Top of Extracted data

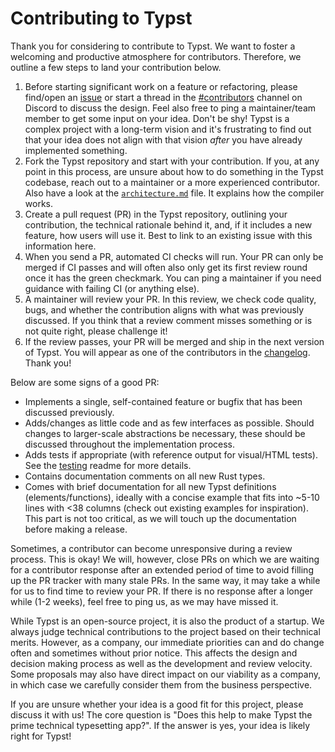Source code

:# Contributing to Typst
Thank you for considering to contribute to Typst. We want to foster a welcoming
and productive atmosphere for contributors. Therefore, we outline a few steps to
land your contribution below.

1. Before starting significant work on a feature or refactoring, please
   find/open an [issue] or start a thread in the [#contributors] channel on
   Discord to discuss the design. Feel also free to ping a maintainer/team
   member to get some input on your idea. Don't be shy! Typst is a complex
   project with a long-term vision and it's frustrating to find out that your
   idea does not align with that vision _after_ you have already implemented
   something.
2. Fork the Typst repository and start with your contribution. If you, at any
   point in this process, are unsure about how to do something in the Typst
   codebase, reach out to a maintainer or a more experienced contributor. Also
   have a look at the [`architecture.md`][architecture] file. It explains how
   the compiler works.
3. Create a pull request (PR) in the Typst repository, outlining your
   contribution, the technical rationale behind it, and, if it includes a new
   feature, how users will use it. Best to link to an existing issue with this
   information here.
4. When you send a PR, automated CI checks will run. Your PR can only be merged
   if CI passes and will often also only get its first review round once it has
   the green checkmark. You can ping a maintainer if you need guidance with
   failing CI (or anything else).
5. A maintainer will review your PR. In this review, we check code quality,
   bugs, and whether the contribution aligns with what was previously discussed.
   If you think that a review comment misses something or is not quite right,
   please challenge it!
6. If the review passes, your PR will be merged and ship in the next version of
   Typst. You will appear as one of the contributors in the [changelog].
   Thank you!

Below are some signs of a good PR:
- Implements a single, self-contained feature or bugfix that has been discussed
  previously.
- Adds/changes as little code and as few interfaces as possible. Should changes
  to larger-scale abstractions be necessary, these should be discussed
  throughout the implementation process.
- Adds tests if appropriate (with reference output for visual/HTML tests). See
  the [testing] readme for more details.
- Contains documentation comments on all new Rust types.
- Comes with brief documentation for all new Typst definitions
  (elements/functions), ideally with a concise example that fits into ~5-10
  lines with <38 columns (check out existing examples for inspiration). This
  part is not too critical, as we will touch up the documentation before making
  a release.

Sometimes, a contributor can become unresponsive during a review process. This
is okay! We will, however, close PRs on which we are waiting for a contributor
response after an extended period of time to avoid filling up the PR tracker
with many stale PRs. In the same way, it may take a while for us to find time to
review your PR. If there is no response after a longer while (1-2 weeks), feel
free to ping us, as we may have missed it.

While Typst is an open-source project, it is also the product of a startup. We
always judge technical contributions to the project based on their technical
merits. However, as a company, our immediate priorities can and do change often
and sometimes without prior notice. This affects the design and decision making
process as well as the development and review velocity. Some proposals may also
have direct impact on our viability as a company, in which case we carefully
consider them from the business perspective.

If you are unsure whether your idea is a good fit for this project, please
discuss it with us! The core question is "Does this help to make Typst the prime
technical typesetting app?". If the answer is yes, your idea is likely right for
Typst!

[issue]: https://github.com/typst/typst/issues
[testing]: https://github.com/typst/typst/blob/main/tests/README.md
[#contributors]: https://discord.com/channels/1054443721975922748/1088371867913572452
[architecture]: https://github.com/typst/typst/blob/main/docs/dev/architecture.md
[changelog]: https://typst.app/docs/changelog/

Bottom of Extracted data

** Exercise description **
Using the listing above, copy exactly the line that contains "review your PR. If", the line that contains "always judge technical", and each line that falls between them.

** Solved exercise **
review your PR. If there is no response after a longer while (1-2 weeks), feel
free to ping us, as we may have missed it.

While Typst is an open-source project, it is also the product of a startup. We
always judge technical contributions to the project based on their technical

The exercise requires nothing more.